**Exercise aim**.
Stop after the line containing "background-image: -webkit-gradient(linear, 0%": print each line exactly from the first line of the listing up to that point.

**Available data**.

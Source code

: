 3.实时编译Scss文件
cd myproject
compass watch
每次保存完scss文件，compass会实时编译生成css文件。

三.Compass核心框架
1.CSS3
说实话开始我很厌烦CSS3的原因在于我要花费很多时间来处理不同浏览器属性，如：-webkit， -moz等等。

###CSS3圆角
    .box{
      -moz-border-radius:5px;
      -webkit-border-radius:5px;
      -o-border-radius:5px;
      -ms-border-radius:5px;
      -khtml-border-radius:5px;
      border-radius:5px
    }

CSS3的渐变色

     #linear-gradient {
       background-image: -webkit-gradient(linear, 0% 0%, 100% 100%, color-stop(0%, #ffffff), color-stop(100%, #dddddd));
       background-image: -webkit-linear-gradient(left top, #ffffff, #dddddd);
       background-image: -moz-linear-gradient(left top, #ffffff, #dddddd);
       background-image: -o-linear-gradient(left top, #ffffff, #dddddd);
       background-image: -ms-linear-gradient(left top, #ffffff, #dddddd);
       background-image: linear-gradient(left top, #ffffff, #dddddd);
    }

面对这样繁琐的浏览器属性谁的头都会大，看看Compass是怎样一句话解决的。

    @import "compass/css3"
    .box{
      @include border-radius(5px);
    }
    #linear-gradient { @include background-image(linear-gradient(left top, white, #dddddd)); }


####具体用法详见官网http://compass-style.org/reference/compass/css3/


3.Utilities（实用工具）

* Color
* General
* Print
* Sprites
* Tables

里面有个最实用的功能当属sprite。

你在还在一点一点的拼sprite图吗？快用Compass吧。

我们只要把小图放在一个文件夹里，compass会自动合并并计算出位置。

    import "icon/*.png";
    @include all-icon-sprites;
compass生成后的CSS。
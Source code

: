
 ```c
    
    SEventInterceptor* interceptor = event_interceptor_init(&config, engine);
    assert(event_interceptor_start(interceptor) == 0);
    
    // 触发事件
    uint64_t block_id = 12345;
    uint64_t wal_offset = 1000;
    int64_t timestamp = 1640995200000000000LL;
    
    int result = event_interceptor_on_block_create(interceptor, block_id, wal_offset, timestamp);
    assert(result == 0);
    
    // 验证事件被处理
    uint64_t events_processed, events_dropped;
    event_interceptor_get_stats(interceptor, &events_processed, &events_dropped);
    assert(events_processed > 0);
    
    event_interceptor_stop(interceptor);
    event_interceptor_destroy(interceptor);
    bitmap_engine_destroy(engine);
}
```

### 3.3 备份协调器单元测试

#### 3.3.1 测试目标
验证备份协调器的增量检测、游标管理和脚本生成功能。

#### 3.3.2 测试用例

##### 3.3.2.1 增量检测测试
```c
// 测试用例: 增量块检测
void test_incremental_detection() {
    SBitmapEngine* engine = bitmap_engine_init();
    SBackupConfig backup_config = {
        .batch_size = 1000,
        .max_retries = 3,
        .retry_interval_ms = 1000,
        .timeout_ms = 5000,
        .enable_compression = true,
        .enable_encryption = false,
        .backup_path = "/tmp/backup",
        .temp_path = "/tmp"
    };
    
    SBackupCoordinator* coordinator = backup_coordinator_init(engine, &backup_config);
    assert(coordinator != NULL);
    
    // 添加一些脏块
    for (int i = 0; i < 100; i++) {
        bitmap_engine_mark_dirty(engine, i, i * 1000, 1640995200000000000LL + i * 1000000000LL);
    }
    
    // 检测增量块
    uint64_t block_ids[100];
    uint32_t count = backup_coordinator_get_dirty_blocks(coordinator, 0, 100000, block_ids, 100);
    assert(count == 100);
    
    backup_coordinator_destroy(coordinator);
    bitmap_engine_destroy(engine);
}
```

**Result**.
Source code

: 3.实时编译Scss文件
cd myproject
compass watch
每次保存完scss文件，compass会实时编译生成css文件。

三.Compass核心框架
1.CSS3
说实话开始我很厌烦CSS3的原因在于我要花费很多时间来处理不同浏览器属性，如：-webkit， -moz等等。

###CSS3圆角
    .box{
      -moz-border-radius:5px;
      -webkit-border-radius:5px;
      -o-border-radius:5px;
      -ms-border-radius:5px;
      -khtml-border-radius:5px;
      border-radius:5px
    }

CSS3的渐变色

     #linear-gradient {
       background-image: -webkit-gradient(linear, 0% 0%, 100% 100%, color-stop(0%, #ffffff), color-stop(100%, #dddddd));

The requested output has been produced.